By David Himbara
General Paul Kagame has been assassinating the character of the Rwandan-born businessman Tribert Rujugiro Ayabatwa. Kagame claims that Ayabatwa is in cohorts with the Ugandan government in supporting the Rwandan National Congress (RNC) that seeks to overthrow Kagame. In an extensive interview in Uganda’s New Vision, Ayabatwa rejected the accusation.
In the interview, he insists he was turned off Rwanda altogether back in 2009 — thanks to Kagame. Ayabatwa goes back into the history of his relationship with Kagame to illustrate why he rather concentrates on his businesses outside Rwanda.
Ayabatwa begins his story from the early 1980s when he had to take care of Kagame’s mother and the rest of the Kagame family when Uganda’s President Milton Obote expelled Rwandan refugees. Then in the 1990–1994 period, Ayabatwa led other businessmen to raise a significant amount of money to support the struggle led by the Rwandan Patriotic Front (RPF).

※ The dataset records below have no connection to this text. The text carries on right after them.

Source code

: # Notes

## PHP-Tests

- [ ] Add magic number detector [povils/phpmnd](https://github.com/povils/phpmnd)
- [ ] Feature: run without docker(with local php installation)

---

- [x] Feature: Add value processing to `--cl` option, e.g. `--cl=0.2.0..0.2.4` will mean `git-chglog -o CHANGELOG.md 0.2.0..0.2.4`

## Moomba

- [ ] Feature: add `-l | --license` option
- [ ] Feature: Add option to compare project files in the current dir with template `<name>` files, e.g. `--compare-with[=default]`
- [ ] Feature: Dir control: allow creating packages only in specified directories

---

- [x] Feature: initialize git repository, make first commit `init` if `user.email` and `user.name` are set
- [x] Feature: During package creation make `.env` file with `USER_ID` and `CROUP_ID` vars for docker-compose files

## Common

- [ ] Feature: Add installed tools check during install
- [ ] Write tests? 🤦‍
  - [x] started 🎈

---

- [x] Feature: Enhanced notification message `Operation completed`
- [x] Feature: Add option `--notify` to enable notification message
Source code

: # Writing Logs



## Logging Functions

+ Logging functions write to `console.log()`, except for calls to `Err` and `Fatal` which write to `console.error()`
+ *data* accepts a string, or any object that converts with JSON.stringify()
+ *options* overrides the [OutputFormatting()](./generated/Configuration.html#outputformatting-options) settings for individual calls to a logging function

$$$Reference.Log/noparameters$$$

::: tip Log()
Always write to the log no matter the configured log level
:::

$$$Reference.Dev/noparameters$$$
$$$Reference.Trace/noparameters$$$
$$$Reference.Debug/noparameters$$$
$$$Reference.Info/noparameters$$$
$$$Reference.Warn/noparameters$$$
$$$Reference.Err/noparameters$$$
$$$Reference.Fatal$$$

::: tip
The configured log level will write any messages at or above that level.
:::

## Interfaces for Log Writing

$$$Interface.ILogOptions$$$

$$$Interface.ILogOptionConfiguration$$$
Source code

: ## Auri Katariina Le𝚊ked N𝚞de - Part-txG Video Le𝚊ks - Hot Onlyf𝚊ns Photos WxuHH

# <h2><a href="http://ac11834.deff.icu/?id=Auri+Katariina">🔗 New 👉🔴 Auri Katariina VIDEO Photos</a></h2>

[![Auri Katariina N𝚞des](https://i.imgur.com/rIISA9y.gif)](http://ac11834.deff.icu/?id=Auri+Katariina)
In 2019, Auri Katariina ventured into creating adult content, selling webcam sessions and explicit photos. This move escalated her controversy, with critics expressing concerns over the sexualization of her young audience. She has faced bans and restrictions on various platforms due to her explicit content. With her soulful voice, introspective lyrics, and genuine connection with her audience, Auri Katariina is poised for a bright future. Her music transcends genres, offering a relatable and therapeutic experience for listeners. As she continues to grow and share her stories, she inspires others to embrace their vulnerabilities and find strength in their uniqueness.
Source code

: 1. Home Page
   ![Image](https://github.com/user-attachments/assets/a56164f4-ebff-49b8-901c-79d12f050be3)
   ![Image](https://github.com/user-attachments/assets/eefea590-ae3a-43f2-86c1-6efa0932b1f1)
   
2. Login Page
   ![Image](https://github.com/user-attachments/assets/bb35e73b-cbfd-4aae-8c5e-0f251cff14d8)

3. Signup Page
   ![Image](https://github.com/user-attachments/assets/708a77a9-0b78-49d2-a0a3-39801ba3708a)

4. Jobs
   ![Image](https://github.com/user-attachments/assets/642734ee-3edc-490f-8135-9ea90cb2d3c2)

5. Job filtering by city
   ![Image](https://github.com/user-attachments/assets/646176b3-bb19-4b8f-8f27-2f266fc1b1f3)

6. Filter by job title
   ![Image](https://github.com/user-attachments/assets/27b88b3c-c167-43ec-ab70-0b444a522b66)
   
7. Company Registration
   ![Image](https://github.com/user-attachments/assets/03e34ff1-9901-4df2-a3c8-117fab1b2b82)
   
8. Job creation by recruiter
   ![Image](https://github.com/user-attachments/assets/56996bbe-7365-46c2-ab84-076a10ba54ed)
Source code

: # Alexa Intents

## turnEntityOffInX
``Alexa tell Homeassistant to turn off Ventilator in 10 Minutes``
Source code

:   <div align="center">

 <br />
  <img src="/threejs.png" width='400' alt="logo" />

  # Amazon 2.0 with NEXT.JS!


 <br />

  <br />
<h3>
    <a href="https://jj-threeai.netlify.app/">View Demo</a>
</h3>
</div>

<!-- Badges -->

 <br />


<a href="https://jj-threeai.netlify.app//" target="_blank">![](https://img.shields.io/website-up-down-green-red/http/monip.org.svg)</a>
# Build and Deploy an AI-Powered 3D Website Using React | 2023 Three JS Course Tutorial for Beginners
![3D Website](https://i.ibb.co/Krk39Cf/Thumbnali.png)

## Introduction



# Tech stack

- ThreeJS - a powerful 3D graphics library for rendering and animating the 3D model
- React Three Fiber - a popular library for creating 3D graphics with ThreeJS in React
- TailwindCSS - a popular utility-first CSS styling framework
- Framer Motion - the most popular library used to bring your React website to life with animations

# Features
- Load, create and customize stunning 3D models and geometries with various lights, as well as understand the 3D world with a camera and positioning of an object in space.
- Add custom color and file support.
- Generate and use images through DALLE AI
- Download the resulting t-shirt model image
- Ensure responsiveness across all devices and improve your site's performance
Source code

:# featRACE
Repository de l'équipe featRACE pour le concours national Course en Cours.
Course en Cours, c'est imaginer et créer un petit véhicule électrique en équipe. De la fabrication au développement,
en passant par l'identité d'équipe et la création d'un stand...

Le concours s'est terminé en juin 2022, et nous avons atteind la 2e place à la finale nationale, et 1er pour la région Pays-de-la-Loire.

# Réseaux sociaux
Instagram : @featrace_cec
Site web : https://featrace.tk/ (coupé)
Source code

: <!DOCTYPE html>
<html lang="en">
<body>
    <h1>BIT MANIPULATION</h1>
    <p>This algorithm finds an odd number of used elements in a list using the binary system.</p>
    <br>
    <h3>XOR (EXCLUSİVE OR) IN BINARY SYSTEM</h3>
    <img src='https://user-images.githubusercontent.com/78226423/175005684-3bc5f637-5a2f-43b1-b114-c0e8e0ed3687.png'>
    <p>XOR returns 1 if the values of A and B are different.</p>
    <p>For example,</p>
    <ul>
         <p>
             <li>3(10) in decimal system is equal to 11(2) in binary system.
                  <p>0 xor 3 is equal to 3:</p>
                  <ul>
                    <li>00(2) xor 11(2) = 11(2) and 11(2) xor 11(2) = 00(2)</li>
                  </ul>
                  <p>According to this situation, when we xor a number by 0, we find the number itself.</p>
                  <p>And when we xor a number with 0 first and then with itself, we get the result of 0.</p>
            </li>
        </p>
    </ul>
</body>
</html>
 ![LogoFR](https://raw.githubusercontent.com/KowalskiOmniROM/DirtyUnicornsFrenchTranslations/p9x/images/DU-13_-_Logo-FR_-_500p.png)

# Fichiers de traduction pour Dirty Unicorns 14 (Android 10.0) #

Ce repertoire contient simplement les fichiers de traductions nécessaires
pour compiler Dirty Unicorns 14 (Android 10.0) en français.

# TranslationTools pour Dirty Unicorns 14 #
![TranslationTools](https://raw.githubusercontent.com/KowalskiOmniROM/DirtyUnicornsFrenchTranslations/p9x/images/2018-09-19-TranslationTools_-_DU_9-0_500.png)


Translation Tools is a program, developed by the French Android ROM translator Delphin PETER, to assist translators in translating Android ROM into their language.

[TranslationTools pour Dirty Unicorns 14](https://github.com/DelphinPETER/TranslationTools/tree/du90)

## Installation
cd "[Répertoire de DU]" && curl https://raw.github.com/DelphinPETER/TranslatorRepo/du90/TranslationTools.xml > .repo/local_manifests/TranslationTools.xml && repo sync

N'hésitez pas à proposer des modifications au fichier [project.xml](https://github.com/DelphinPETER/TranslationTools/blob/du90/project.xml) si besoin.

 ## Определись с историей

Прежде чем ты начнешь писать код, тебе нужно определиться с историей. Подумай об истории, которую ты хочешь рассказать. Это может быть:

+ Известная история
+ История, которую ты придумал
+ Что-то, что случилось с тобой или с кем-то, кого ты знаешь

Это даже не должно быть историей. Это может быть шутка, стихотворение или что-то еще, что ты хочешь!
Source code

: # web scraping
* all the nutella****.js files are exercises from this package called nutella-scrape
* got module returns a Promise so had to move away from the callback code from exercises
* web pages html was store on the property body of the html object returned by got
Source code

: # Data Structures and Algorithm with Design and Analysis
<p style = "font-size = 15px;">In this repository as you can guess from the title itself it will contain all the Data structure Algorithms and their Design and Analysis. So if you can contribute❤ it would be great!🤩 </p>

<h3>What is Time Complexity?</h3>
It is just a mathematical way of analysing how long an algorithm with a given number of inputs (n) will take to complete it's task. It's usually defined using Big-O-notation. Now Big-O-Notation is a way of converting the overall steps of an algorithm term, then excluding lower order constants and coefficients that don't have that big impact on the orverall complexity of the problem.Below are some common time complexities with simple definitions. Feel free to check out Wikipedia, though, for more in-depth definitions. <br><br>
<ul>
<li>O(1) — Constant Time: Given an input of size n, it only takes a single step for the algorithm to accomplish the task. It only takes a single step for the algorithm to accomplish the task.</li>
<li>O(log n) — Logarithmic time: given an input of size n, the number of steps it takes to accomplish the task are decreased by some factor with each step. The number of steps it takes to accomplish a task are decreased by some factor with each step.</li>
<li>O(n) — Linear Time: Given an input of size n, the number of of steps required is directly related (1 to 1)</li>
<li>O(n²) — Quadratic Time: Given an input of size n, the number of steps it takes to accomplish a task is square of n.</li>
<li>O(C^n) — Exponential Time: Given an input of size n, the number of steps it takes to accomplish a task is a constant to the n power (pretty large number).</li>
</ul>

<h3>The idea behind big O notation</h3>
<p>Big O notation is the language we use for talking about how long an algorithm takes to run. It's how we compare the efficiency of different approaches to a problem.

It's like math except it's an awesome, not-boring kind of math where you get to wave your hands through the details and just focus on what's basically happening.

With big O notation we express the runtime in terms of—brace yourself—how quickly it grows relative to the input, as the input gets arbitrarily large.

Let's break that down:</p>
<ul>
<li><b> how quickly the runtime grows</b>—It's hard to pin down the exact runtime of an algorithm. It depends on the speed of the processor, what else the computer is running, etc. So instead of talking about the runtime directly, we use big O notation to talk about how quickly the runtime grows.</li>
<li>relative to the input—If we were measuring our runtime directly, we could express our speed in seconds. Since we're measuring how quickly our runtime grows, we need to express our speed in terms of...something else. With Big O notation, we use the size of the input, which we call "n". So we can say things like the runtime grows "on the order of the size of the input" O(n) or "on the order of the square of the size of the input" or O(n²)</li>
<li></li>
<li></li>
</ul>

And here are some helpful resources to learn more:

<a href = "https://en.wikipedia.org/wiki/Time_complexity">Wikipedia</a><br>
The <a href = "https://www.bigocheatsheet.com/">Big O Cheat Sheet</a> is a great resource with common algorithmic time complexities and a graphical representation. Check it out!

After the war from 1994 onwards, Ayabatwa became the leading Rwandan investor in Rwanda. For example, besides building the largest shopping mall in Rwanda, the US$20 million Union Trade Center (UTC), Ayabatwa invested in tea, shoe manufacturing, and real estate. Kagame would soon turn against almost all the people who supported the struggle including Ayabatwa.
In 2013, Kagame seized UTC claiming that the mall was abandoned. Kagame soon revoked Ayabatwa’s citizenship even though Ayabatwa is a Rwandan by birth. Ayabatwa concludes the New Visioninterview by insisting that he has nothing to do with Rwanda. A successful industrialist in 9 countries and trading across 24 countries, Ayabatwa would rather concentrate on his businesses than engage with Rwandan politicians of any kind.